00:26:47Guest:So he hits the finish that he mentioned, and it was one, two, kick out.
00:26:51Guest:He's still got two more in the chamber.
00:26:53Guest:And each time...
00:26:54Guest:This guy gets some shine, gets ready to build.
00:26:57Guest:Then, I forget, he went for a move where maybe it was his moonsault he missed.
00:27:03Guest:And he gets up and Chris is going like this.
00:27:06Guest:Like he's going to hit him with this spinning elbow.
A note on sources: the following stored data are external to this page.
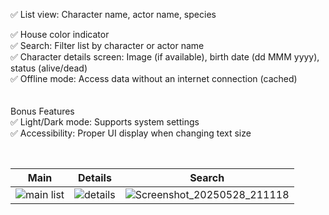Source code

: ✅ List view: Character name, actor name, species <br/>

✅ House color indicator <br/>
✅ Search: Filter list by character or actor name <br/>
✅ Character details screen: Image (if available), birth date (dd MMM yyyy), status (alive/dead) <br/>
✅ Offline mode: Access data without an internet connection (cached) <br/>
<br/><br/>
Bonus Features <br/>
✅ Light/Dark mode: Supports system settings  <br/>
✅ Accessibility: Proper UI display when changing text size <br/>

<br/>

| Main | Details | Search |
|------|---------|--------|
| ![main list](https://github.com/user-attachments/assets/b008bf30-e3b0-43b4-a6f9-6dc9e28200ac) | ![details](https://github.com/user-attachments/assets/a0cb5fb2-af22-4a61-8efe-e4822c2f63c7) | ![Screenshot_20250528_211118](https://github.com/user-attachments/assets/9f5794b2-2e09-433a-986f-61525f579a9d) |

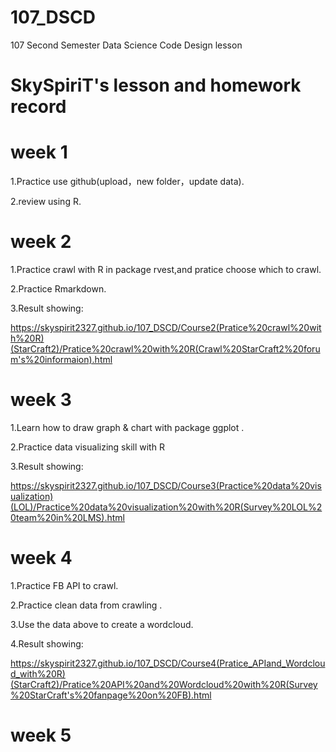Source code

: # 107_DSCD
107 Second Semester Data Science Code Design lesson
# SkySpiriT's lesson and homework record
# week 1
1.Practice use github(upload，new folder，update data).

2.review using R.

# week 2
1.Practice crawl with R in package rvest,and pratice choose which to crawl.

2.Practice Rmarkdown.

3.Result showing:

https://skyspirit2327.github.io/107_DSCD/Course2(Pratice%20crawl%20with%20R)(StarCraft2)/Pratice%20crawl%20with%20R(Crawl%20StarCraft2%20forum's%20informaion).html

# week 3
1.Learn how to draw graph & chart with package ggplot .

2.Practice data visualizing skill with R

3.Result showing:

https://skyspirit2327.github.io/107_DSCD/Course3(Practice%20data%20visualization)(LOL)/Practice%20data%20visualization%20with%20R(Survey%20LOL%20team%20in%20LMS).html

# week 4
1.Practice FB API to crawl.

2.Practice clean data from crawling .

3.Use the data above to create a wordcloud.

4.Result showing:

https://skyspirit2327.github.io/107_DSCD/Course4(Pratice_APIand_Wordcloud_with%20R)(StarCraft2)/Pratice%20API%20and%20Wordcloud%20with%20R(Survey%20StarCraft's%20fanpage%20on%20FB).html


# week 5

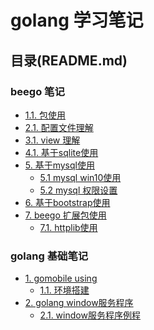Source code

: # golang 学习笔记 

## 目录(README.md) 

### beego 笔记 
- [1.1. 包使用](1.1.md)
- [2.1. 配置文件理解](2.1.md)
- [3.1. view 理解](3.1.md) 
- [4.1. 基于sqlite使用](4.1.md)
- [5. 基于mysql使用]()
  * [5.1 mysql win10使用](5.1.md)
  * [5.2 mysql 权限设置](5.2.md)
- [6. 基于bootstrap使用](6.1.md)
- [7. beego 扩展包使用]()
	* [7.1. httplib使用](golang_sample/test_httplib/)
	
### golang 基础笔记 

- [1. gomobile using](g1.md)
    * [1.1. 环境搭建](g1.1.md)
- [2. golang window服务程序](g2.md) 
    * [2.1. window服务程序例程](golang_sample/window_service/)

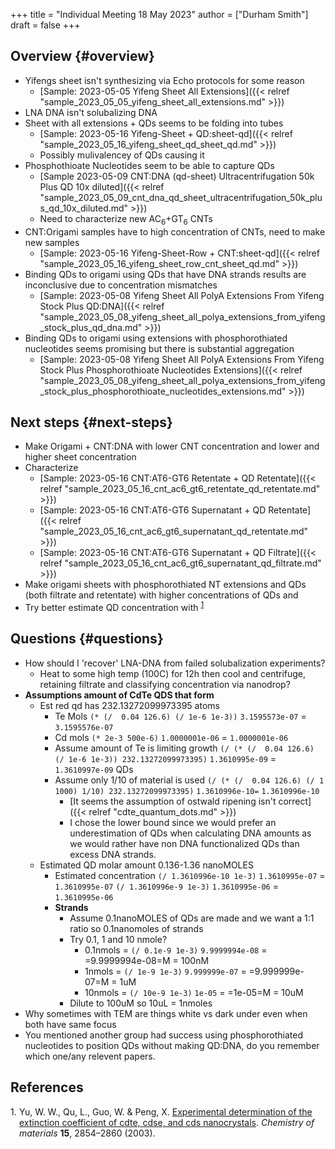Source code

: +++
title = "Individual Meeting 18 May 2023"
author = ["Durham Smith"]
draft = false
+++

## Overview {#overview}

-   Yifengs sheet isn't synthesizing via Echo protocols for some reason
    -   [Sample: 2023-05-05 Yifeng Sheet All Extensions]({{< relref "sample_2023_05_05_yifeng_sheet_all_extensions.md" >}})
-   LNA DNA isn't solubalizing DNA
-   Sheet with all extensions + QDs seems to be folding into tubes
    -   [Sample: 2023-05-16 Yifeng-Sheet + QD:sheet-qd]({{< relref "sample_2023_05_16_yifeng_sheet_qd_sheet_qd.md" >}})
    -   Possibly mulivalencey of QDs causing it
-   Phosphothioate Nucleotides seem to be able to capture QDs
    -   [Sample 2023-05-09 CNT:DNA (qd-sheet) Ultracentrifugation 50k Plus QD 10x diluted]({{< relref "sample_2023_05_09_cnt_dna_qd_sheet_ultracentrifugation_50k_plus_qd_10x_diluted.md" >}})
    -   Need to characterize new AC<sub>6</sub>+GT<sub>6</sub> CNTs
-   CNT:Origami samples have to high concentration of CNTs, need to make new samples
    -   [Sample: 2023-05-16 Yifeng-Sheet-Row + CNT:sheet-qd]({{< relref "sample_2023_05_16_yifeng_sheet_row_cnt_sheet_qd.md" >}})
-   Binding QDs to origami using QDs that have DNA strands results are inconclusive due to concentration mismatches
    -   [Sample: 2023-05-08 Yifeng Sheet All PolyA Extensions From Yifeng Stock Plus QD:DNA]({{< relref "sample_2023_05_08_yifeng_sheet_all_polya_extensions_from_yifeng_stock_plus_qd_dna.md" >}})
-   Binding QDs to origami using extensions with phosphorothiated nucleotides seems promising but there is substantial aggregation
    -   [Sample: 2023-05-08 Yifeng Sheet All PolyA Extensions From Yifeng Stock Plus Phosphorothioate Nucleotides Extensions]({{< relref "sample_2023_05_08_yifeng_sheet_all_polya_extensions_from_yifeng_stock_plus_phosphorothioate_nucleotides_extensions.md" >}})


## Next steps {#next-steps}

-   Make Origami + CNT:DNA with lower CNT concentration and lower and higher sheet concentration
-   Characterize
    -   [Sample: 2023-05-16 CNT:AT6-GT6 Retentate + QD Retentate]({{< relref "sample_2023_05_16_cnt_ac6_gt6_retentate_qd_retentate.md" >}})
    -   [Sample: 2023-05-16 CNT:AT6-GT6 Supernatant + QD Retentate]({{< relref "sample_2023_05_16_cnt_ac6_gt6_supernatant_qd_retentate.md" >}})
    -   [Sample: 2023-05-16 CNT:AT6-GT6 Supernatant + QD Filtrate]({{< relref "sample_2023_05_16_cnt_ac6_gt6_supernatant_qd_filtrate.md" >}})
-   Make origami sheets with phosphorothiated NT extensions and QDs (both filtrate and retentate) with higher concentrations of QDs and
-   Try better estimate QD concentration with <sup><a href="#citeproc_bib_item_1">1</a></sup>


## Questions {#questions}

-   How should I 'recover' LNA-DNA from failed solubalization experiments?
    -   Heat to some high temp (100C) for 12h then cool and centrifuge, retaining filtrate and classifying concentration via nanodrop?
-   **Assumptions amount of CdTe QDS that form**
    -   Est red qd has 232.13272099973395 atoms
        -   Te Mols <span class="inline-src language-lisp" data-lang="lisp">`(* (/  0.04 126.6) (/ 1e-6 1e-3))`</span> `3.1595573e-07` =  `3.1595576e-07`
        -   Cd mols <span class="inline-src language-lisp" data-lang="lisp">`(* 2e-3 500e-6)`</span> `1.0000001e-06` =  `1.0000001e-06`
        -   Assume amount of Te is limiting growth <span class="inline-src language-lisp" data-lang="lisp">`(/ (* (/  0.04 126.6) (/ 1e-6 1e-3)) 232.13272099973395)`</span> `1.3610995e-09` =  `1.3610997e-09` QDs
        -   Assume only 1/10 of material is used <span class="inline-src language-lisp" data-lang="lisp">`(/ (* (/  0.04 126.6) (/ 1 1000) 1/10) 232.13272099973395)`</span> `1.3610996e-10=` `1.3610996e-10`
            -   [It seems the assumption of ostwald ripening isn't correct]({{< relref "cdte_quantum_dots.md" >}})
            -   I chose the lower bound since we would prefer an underestimation of QDs when calculating DNA amounts as we would rather have non DNA functionalized QDs than excess DNA strands.
    -   Estimated QD molar amount 0.136-1.36 nanoMOLES
        -   Estimated concentration <span class="inline-src language-lisp" data-lang="lisp">`(/ 1.3610996e-10 1e-3)`</span> `1.3610995e-07` = `1.3610995e-07` <span class="inline-src language-lisp" data-lang="lisp">`(/ 1.3610996e-9 1e-3)`</span> `1.3610995e-06` = `1.3610995e-06`
        -   **Strands**
            -   Assume 0.1nanoMOLES of QDs are made and we want a 1:1 ratio so 0.1nanomoles of strands
            -   Try 0.1, 1 and 10 nmole?
                -   0.1nmols = <span class="inline-src language-lisp" data-lang="lisp">`(/ 0.1e-9 1e-3)`</span> `9.9999994e-08` = =9.9999994e-08=M  = 100nM
                -   1nmols = <span class="inline-src language-lisp" data-lang="lisp">`(/ 1e-9 1e-3)`</span> `9.999999e-07` = =9.999999e-07=M  = 1uM
                -   10nmols = <span class="inline-src language-lisp" data-lang="lisp">`(/ 10e-9 1e-3)`</span> `1e-05` = =1e-05=M  = 10uM
            -   Dilute to 100uM so 10uL = 1nmoles
-   Why sometimes with TEM are things white vs dark under even when both have same focus
-   You mentioned another group had success using phosphorothiated nucleotides to position QDs without making QD:DNA, do you remember which one/any relevent papers.

## References

<style>.csl-left-margin{float: left; padding-right: 0em;}
 .csl-right-inline{margin: 0 0 0 1em;}</style><div class="csl-bib-body">
  <div class="csl-entry"><a id="citeproc_bib_item_1"></a>
    <div class="csl-left-margin">1.</div><div class="csl-right-inline">Yu, W. W., Qu, L., Guo, W. &#38; Peng, X. <a href="https://doi.org/10.1021/cm034081k">Experimental determination of the extinction coefficient of cdte, cdse, and cds nanocrystals</a>. <i>Chemistry of materials</i> <b>15</b>, 2854–2860 (2003).</div>
  </div>
</div>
00:27:09Guest:And the crowd immediately is booing the shit out of the match because they're like, now we know the end.
00:27:15Guest:This is it.
00:27:16Guest:Now I can boo Chris because he's going to win and he's the heel.
00:27:19Guest:And it fucked up.
00:27:20Guest:He didn't get the move.
00:27:21Guest:The kid gets out of it again.
00:27:22Guest:And now it's all over.
00:27:24Guest:You're ripping up the crowd again.
00:27:26Guest:This is what I've been trying to let you in on my enjoyment of this as to why I like it so much.
00:27:33Guest:And it's this, exactly this.
00:27:34Guest:But once again, like we said, it's the story that we're telling.
00:27:37Guest:You called it as a fan watching.
00:27:39Guest:There's no way this guy is going to win.
00:27:41Guest:Yeah.
00:27:42Guest:But what if he did?
00:27:43Guest:And then suddenly it's like, this guy could win, but he still won't.
00:27:47Guest:Like, we know what's going to happen.
00:27:49Guest:Jericho's going to make him look great, and then the next week we've got a new guy.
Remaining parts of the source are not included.